JAMIESON, ROBERT (d. 1861), philanthropist, was a successful London merchant, who sought to civilise Africa by opening up its great rivers to navigation and commerce. His schooner, the Warree, went to the Niger in 1838. In 1839 he equipped at his own expense the Ethiope, whose commander, Captain Beecroft, explored under his directions several West African rivers to higher points in some instances than had then been reached. Narratives of these explorations were published by Jamieson and others in the ‘Journal of the Royal Geographical Society’ (cf. Journal, 1838, pp. 184, &c.). When the Melbourne ministry, in 1841, resolved to send the African Colonisation Expedition to the Niger, Jamieson denounced the scheme in two ‘Appeals to the Government and People of Great Britain.’ The expedition broke up, through disease and disaster, in September 1841, and on 25 Oct. most of the surviving colonists were rescued by the Ethiope.

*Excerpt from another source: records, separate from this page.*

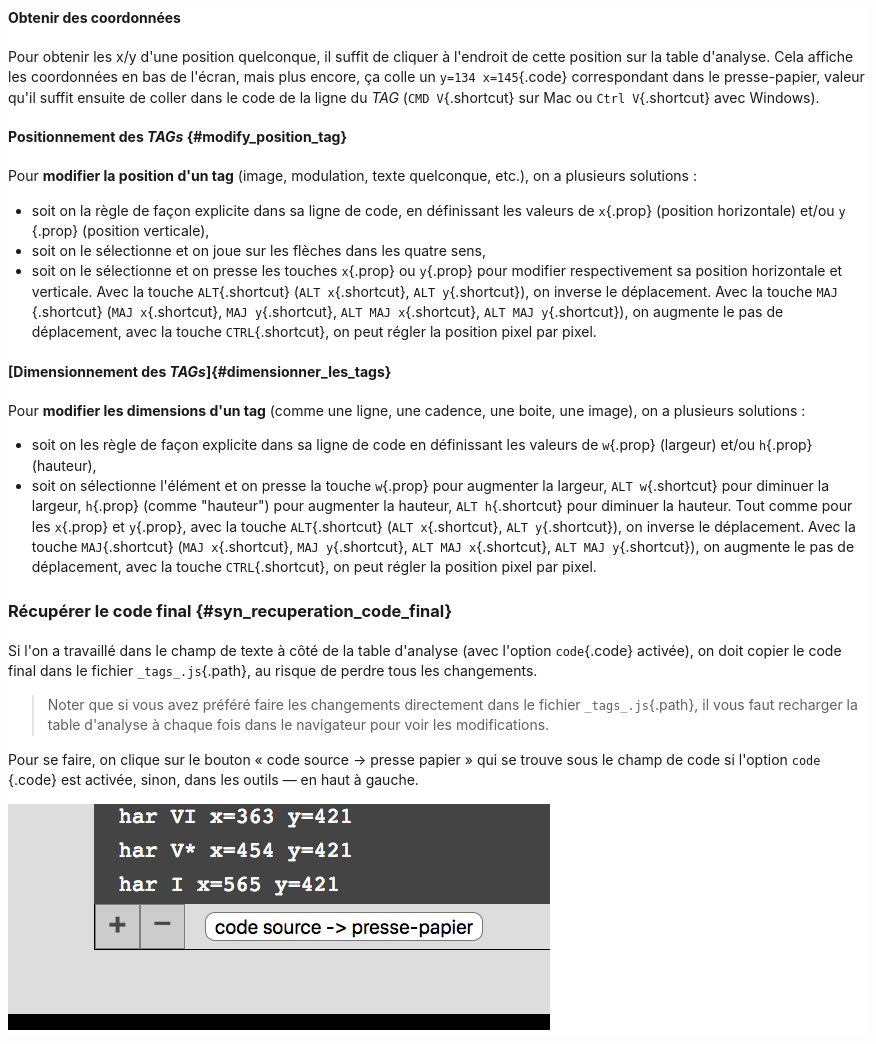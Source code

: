 #### Obtenir des coordonnées

Pour obtenir les x/y d'une position quelconque, il suffit de cliquer à l'endroit de cette position sur la table d'analyse. Cela affiche les coordonnées en bas de l'écran, mais plus encore, ça colle un `y=134 x=145`{.code} correspondant dans le presse-papier, valeur qu'il suffit ensuite de coller dans le code de la ligne du *TAG* (`CMD V`{.shortcut} sur Mac ou `Ctrl V`{.shortcut} avec Windows).

#### Positionnement des *TAGs* {#modify_position_tag}

Pour **modifier la position d'un tag** (image, modulation, texte quelconque, etc.), on a plusieurs solutions :

* soit on la règle de façon explicite dans sa ligne de code, en définissant les valeurs de `x`{.prop} (position horizontale) et/ou `y`{.prop} (position verticale),
* soit on le sélectionne et on joue sur les flèches dans les quatre sens,
* soit on le sélectionne et on presse les touches `x`{.prop} ou `y`{.prop} pour modifier respectivement sa position horizontale et verticale.
    Avec la touche `ALT`{.shortcut} (`ALT x`{.shortcut}, `ALT y`{.shortcut}), on inverse le déplacement. Avec la touche `MAJ`{.shortcut} (`MAJ x`{.shortcut}, `MAJ y`{.shortcut}, `ALT MAJ x`{.shortcut}, `ALT MAJ y`{.shortcut}), on augmente le pas de déplacement, avec la touche `CTRL`{.shortcut}, on peut régler la position pixel par pixel.

#### [Dimensionnement des *TAGs*]{#dimensionner_les_tags}

Pour **modifier les dimensions d'un tag** (comme une ligne, une cadence, une boite, une image), on a plusieurs solutions :

* soit on les règle de façon explicite dans sa ligne de code en définissant les valeurs de `w`{.prop} (largeur) et/ou `h`{.prop} (hauteur),
* soit on sélectionne l'élément et on presse la touche `w`{.prop} pour augmenter la largeur, `ALT w`{.shortcut} pour diminuer la largeur, `h`{.prop} (comme "hauteur") pour augmenter la hauteur, `ALT h`{.shortcut} pour diminuer la hauteur.
    Tout comme pour les `x`{.prop} et `y`{.prop}, avec la touche `ALT`{.shortcut} (`ALT x`{.shortcut}, `ALT y`{.shortcut}), on inverse le déplacement. Avec la touche `MAJ`{.shortcut} (`MAJ x`{.shortcut}, `MAJ y`{.shortcut}, `ALT MAJ x`{.shortcut}, `ALT MAJ y`{.shortcut}), on augmente le pas de déplacement, avec la touche `CTRL`{.shortcut}, on peut régler la position pixel par pixel.


### Récupérer le code final {#syn_recuperation_code_final}

Si l'on a travaillé dans le champ de texte à côté de la table d'analyse (avec l'option `code`{.code} activée), on doit copier le code final dans le fichier `_tags_.js`{.path}, au risque de perdre tous les changements.

> Noter que si vous avez préféré faire les changements directement dans le fichier `_tags_.js`{.path}, il vous faut recharger la table d'analyse à chaque fois dans le navigateur pour voir les modifications.

Pour se faire, on clique sur le bouton « code source -> presse papier » qui se trouve sous le champ de code si l'option `code`{.code} est activée, sinon, dans les outils — en haut à gauche.

![Bouton « code source -> presse-papier »](img/bouton-code-source-clipboard.png)


[Github de MuScaT]: https://github.com/PhilippePerret/MuScaT
[K_Fb]: img/clavier/K_FlecheB.png
[K_Fd]: img/clavier/K_FlecheD.png
[K_Fg]: img/clavier/K_FlecheG.png
[K_Fh]: img/clavier/K_FlecheH.png
[K_tab]: img/clavier/K_Tab.png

Jamieson pointed out the fulfilment of his prophecies in a ‘Sequel to two Appeals,’ &c., London, 1843, 8vo. In 1859 he published ‘Commerce with Africa,’ emphasising the insufficiency of treaties for the suppression of the African slave trade, and urging the use of the land route from Cross River to the Niger, to avoid the swamps of the Delta. In 1840 he was offered, but declined, a vice-presidency of the Institut d'Afrique of France. He died in London on 5 April 1861.

[Gent. Mag. 1861, i. 588; Proceedings of the Royal Geographical Society, 1860–1, p. 160.]